Requirement:
Although the records include pictures, the copy should not; write out exactly the lines from the first through the line with "Object Type: TestClasses.Inventory".

(Source texts of formatted documents)
"""

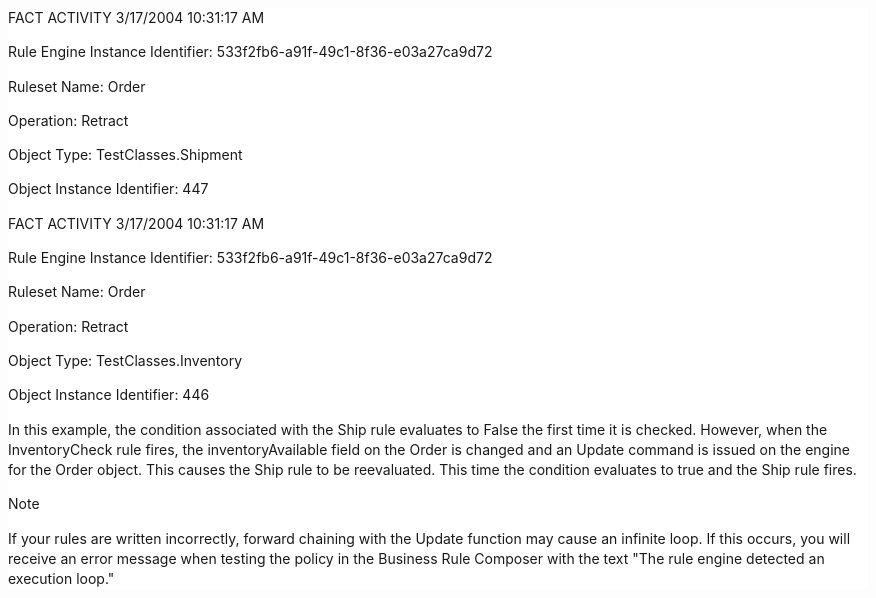  FACT ACTIVITY 3/17/2004 10:31:17 AM  
  
 Rule Engine Instance Identifier: 533f2fb6-a91f-49c1-8f36-e03a27ca9d72  
  
 Ruleset Name: Order  
  
 Operation: Retract  
  
 Object Type: TestClasses.Shipment  
  
 Object Instance Identifier: 447  
  
 FACT ACTIVITY 3/17/2004 10:31:17 AM  
  
 Rule Engine Instance Identifier: 533f2fb6-a91f-49c1-8f36-e03a27ca9d72  
  
 Ruleset Name: Order  
  
 Operation: Retract  
  
 Object Type: TestClasses.Inventory  
  
 Object Instance Identifier: 446  
  
 In this example, the condition associated with the Ship rule evaluates to False the first time it is checked.  However, when the InventoryCheck rule fires, the inventoryAvailable field on the Order is changed and an Update command is issued on the engine for the Order object.  This causes the Ship rule to be reevaluated.  This time the condition evaluates to true and the Ship rule fires.  
  
> [!NOTE]
>  If your rules are written incorrectly, forward chaining with the Update function may cause an infinite loop.  If this occurs, you will receive an error message when testing the policy in the Business Rule Composer with the text "The rule engine detected an execution loop."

"""

Response for this exercise:
  FACT ACTIVITY 3/17/2004 10:31:17 AM  
  
 Rule Engine Instance Identifier: 533f2fb6-a91f-49c1-8f36-e03a27ca9d72  
  
 Ruleset Name: Order  
  
 Operation: Retract  
  
 Object Type: TestClasses.Shipment  
  
 Object Instance Identifier: 447  
  
 FACT ACTIVITY 3/17/2004 10:31:17 AM  
  
 Rule Engine Instance Identifier: 533f2fb6-a91f-49c1-8f36-e03a27ca9d72  
  
 Ruleset Name: Order  
  
 Operation: Retract  
  
 Object Type: TestClasses.Inventory  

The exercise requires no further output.